At the HUGO dinner (and the ever-curious yet delicious Swiss cuisine!), I sat next to a very cordial Dutch scientist who continued with the refrain that it's too soon to start exposing people to their genetic data. I turned that comment around on him and asked, "When WILL it be time? When we have a perfect understanding of what it all means?" This mindset smacks of genetic exceptionalism, that somehow genetic information needs to be treated differently than other types of health data. If physicians had waited until the understanding of the role of cholesterol in heart disease was perfectly mapped out, as patients we'd STILL not be getting those test results, because scientists are continuing to learn more and more as these data are further analyzed. Just read through the Wikipedia entry for cholesterol, http://en.wikipedia.org/wiki/Cholesterol, and you realize it's not as straight-forward as we're all led to believe.

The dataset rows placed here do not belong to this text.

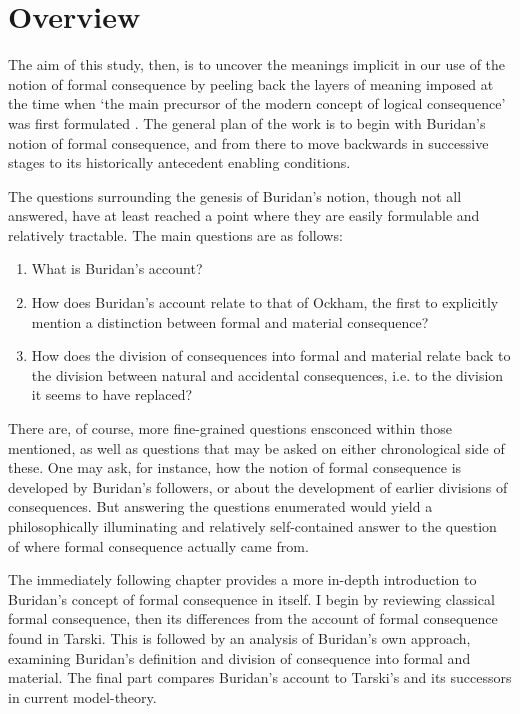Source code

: 			
			\section{Overview}
			The aim of this study, then, is to uncover the meanings implicit in our use of the notion of formal consequence by peeling back the layers of meaning imposed at the time when `the main precursor of the modern concept of logical consequence' was first formulated \cite{DutilhNovaes2012a}. The general plan of the work is to begin with Buridan's notion of formal consequence, and from there to move backwards in successive stages to its historically antecedent enabling conditions. 
			
			The questions surrounding the genesis of Buridan's notion, though not all answered, have at least reached a point where they are easily formulable and relatively tractable. The main questions are as follows: 
			\begin{enumerate}
				\item What is Buridan's account?
				\item How does Buridan's account relate to that of Ockham, the first to explicitly mention a distinction between formal and material consequence?
				\item How does the division of consequences into formal and material relate back to the division between natural and accidental consequences, i.e. to the division it seems to have replaced?
			\end{enumerate}
			There are, of course, more fine-grained questions ensconced within those mentioned, as well as questions that may be asked on either chronological side of these. One may ask, for instance, how the notion of formal consequence is developed by Buridan's followers, or about the development of earlier divisions of consequences. But answering the questions enumerated would yield a philosophically illuminating and relatively self-contained answer to the question of where formal consequence actually came from.
			
			The immediately following chapter provides a more in-depth introduction to Buridan's concept of formal consequence in itself. I begin by reviewing classical formal consequence, then its differences from the account of formal consequence found in Tarski. This is followed by an analysis of Buridan's own approach, examining Buridan's definition and division of consequence into formal and material. The final part compares Buridan's account to Tarski's and its successors in current model-theory.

What IS straight-forward is possibly finding out you're a carrier for diseases like cystic fibrosis, sickle-cell anemia or hemochromatosis. These are well-proven genetic facts that some 23andMe customers are finding out, often for the first time. And then there's the whole ancestry angle...it's possible you could find unknown cousins through the new (still beta) feature called Relative Finder.

The bottom line is that this is only the beginning of a new information era, and over 30,000 people have already chosen to forge the path that we hope leads to a better understanding of ourselves.

Meanwhile, my new mission dedicated to the study of Alzheimer's disease is moving ahead, through the Brainstorm Research Foundation. More news to follow soon on that front, too.